== Segment start ==

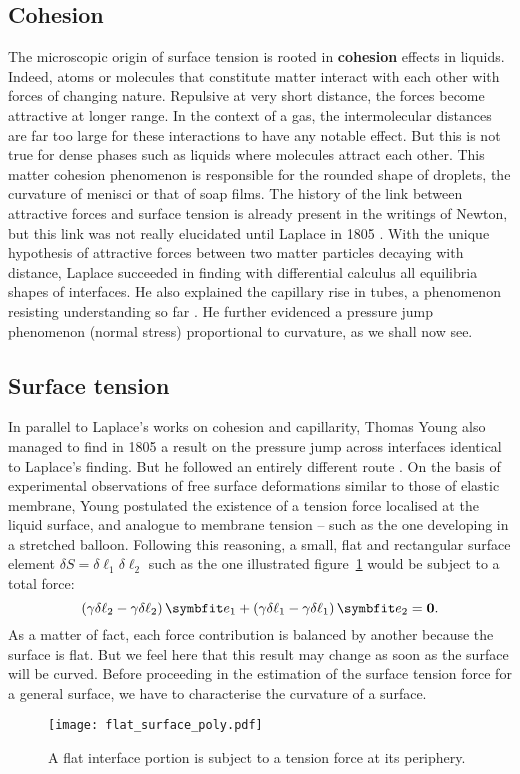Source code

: \subsection{Cohesion}
The microscopic origin of surface tension is rooted in \textbf{cohesion} effects in liquids. Indeed, atoms or molecules that constitute matter interact with each other with forces of changing nature. Repulsive at very short distance, the forces become attractive at longer range. In the context of a gas, the intermolecular distances are far too large for these interactions to have any notable effect. But this is not true for dense phases such as liquids where molecules attract each other. This matter cohesion phenomenon is responsible for the rounded shape of droplets, the curvature of menisci or that of soap films. The history of the link between attractive forces and surface tension is already present in the writings of Newton, but this link was not really elucidated until Laplace in 1805 \citep{Laplace1805}. With the unique hypothesis of attractive forces between two matter particles decaying with distance, Laplace succeeded in finding with differential calculus all equilibria shapes of interfaces. He also explained the capillary rise in tubes, a phenomenon resisting understanding so far \citep{Rowlinson2005}. He further evidenced a pressure jump phenomenon (normal stress) proportional to curvature, as we shall now see.
\subsection{Surface tension}
In parallel to Laplace's works on cohesion and capillarity, Thomas Young also managed to find in 1805 a result on the pressure jump across interfaces identical to Laplace's finding. But he followed an entirely different route \citep{Young1805}. On the basis of experimental observations of free surface deformations similar to those of elastic membrane, Young postulated the existence of a tension force localised at the liquid surface, and analogue to membrane tension -- such as the one developing in a stretched balloon. Following this reasoning, a small, flat and rectangular surface element $\delta S = \delta \ell_1 \delta \ell_2$ such as the one illustrated figure~\ref{fig:flat_surface} would be subject to a total force:
$$
\lp \gamma \delta \ell_2 - \gamma \delta \ell_2 \rp \be_1 + \lp \gamma \delta \ell_1 - \gamma \delta \ell_1 \rp \be_2 = \boldsymbol 0.
$$
As a matter of fact, each force contribution is balanced by another because the surface is flat. But we feel here that this result may change as soon as the surface will be curved. Before proceeding in the estimation of the surface tension force for a general surface, we have to characterise the curvature of a surface.
\begin{figure}[htbp]
\begin{center}
\texttt{[image: flat\_surface\_poly.pdf]} \end{center}
\caption{A flat interface portion is subject to a tension force at its periphery.}
\label{fig:flat_surface}
\end{figure}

== Segment end ==

• _Exercise requirements_: Repeat the data above exactly; images are not part of the copy.

• _Output for this exercise_:
Source code

: \subsection{Cohesion}
The microscopic origin of surface tension is rooted in \textbf{cohesion} effects in liquids. Indeed, atoms or molecules that constitute matter interact with each other with forces of changing nature. Repulsive at very short distance, the forces become attractive at longer range. In the context of a gas, the intermolecular distances are far too large for these interactions to have any notable effect. But this is not true for dense phases such as liquids where molecules attract each other. This matter cohesion phenomenon is responsible for the rounded shape of droplets, the curvature of menisci or that of soap films. The history of the link between attractive forces and surface tension is already present in the writings of Newton, but this link was not really elucidated until Laplace in 1805 \citep{Laplace1805}. With the unique hypothesis of attractive forces between two matter particles decaying with distance, Laplace succeeded in finding with differential calculus all equilibria shapes of interfaces. He also explained the capillary rise in tubes, a phenomenon resisting understanding so far \citep{Rowlinson2005}. He further evidenced a pressure jump phenomenon (normal stress) proportional to curvature, as we shall now see.
\subsection{Surface tension}
In parallel to Laplace's works on cohesion and capillarity, Thomas Young also managed to find in 1805 a result on the pressure jump across interfaces identical to Laplace's finding. But he followed an entirely different route \citep{Young1805}. On the basis of experimental observations of free surface deformations similar to those of elastic membrane, Young postulated the existence of a tension force localised at the liquid surface, and analogue to membrane tension -- such as the one developing in a stretched balloon. Following this reasoning, a small, flat and rectangular surface element $\delta S = \delta \ell_1 \delta \ell_2$ such as the one illustrated figure~\ref{fig:flat_surface} would be subject to a total force:
$$
\lp \gamma \delta \ell_2 - \gamma \delta \ell_2 \rp \be_1 + \lp \gamma \delta \ell_1 - \gamma \delta \ell_1 \rp \be_2 = \boldsymbol 0.
$$
As a matter of fact, each force contribution is balanced by another because the surface is flat. But we feel here that this result may change as soon as the surface will be curved. Before proceeding in the estimation of the surface tension force for a general surface, we have to characterise the curvature of a surface.
\begin{figure}[htbp]
\begin{center}
\texttt{[image: flat\_surface\_poly.pdf]} \end{center}
\caption{A flat interface portion is subject to a tension force at its periphery.}
\label{fig:flat_surface}
\end{figure}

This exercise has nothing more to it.